Records drawn from a dataset
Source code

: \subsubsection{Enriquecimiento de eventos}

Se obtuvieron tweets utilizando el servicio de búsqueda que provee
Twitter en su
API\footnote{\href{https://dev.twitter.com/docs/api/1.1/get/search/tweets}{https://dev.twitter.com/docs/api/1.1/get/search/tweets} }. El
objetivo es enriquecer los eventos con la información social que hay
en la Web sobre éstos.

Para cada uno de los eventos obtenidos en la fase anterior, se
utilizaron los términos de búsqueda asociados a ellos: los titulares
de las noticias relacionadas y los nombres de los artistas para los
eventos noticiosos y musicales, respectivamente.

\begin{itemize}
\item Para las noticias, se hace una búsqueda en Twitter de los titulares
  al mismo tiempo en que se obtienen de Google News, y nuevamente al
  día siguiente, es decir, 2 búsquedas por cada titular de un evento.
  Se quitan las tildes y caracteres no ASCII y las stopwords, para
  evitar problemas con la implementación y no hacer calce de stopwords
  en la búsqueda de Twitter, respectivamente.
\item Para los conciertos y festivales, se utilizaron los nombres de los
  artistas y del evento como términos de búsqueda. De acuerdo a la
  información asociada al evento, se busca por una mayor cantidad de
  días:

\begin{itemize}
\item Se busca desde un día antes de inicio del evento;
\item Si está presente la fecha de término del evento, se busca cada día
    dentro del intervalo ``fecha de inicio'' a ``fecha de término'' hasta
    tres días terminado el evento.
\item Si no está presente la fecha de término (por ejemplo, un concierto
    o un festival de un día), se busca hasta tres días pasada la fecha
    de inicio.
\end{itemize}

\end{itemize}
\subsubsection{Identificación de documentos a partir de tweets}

## YOUR OBJECTIVE:
Wherever a line above contains "utilizaron", copy that line.

## RESPONSE TO THE EXERCISE:
utilizaron los términos de búsqueda asociados a ellos: los titulares
\item Para los conciertos y festivales, se utilizaron los nombres de los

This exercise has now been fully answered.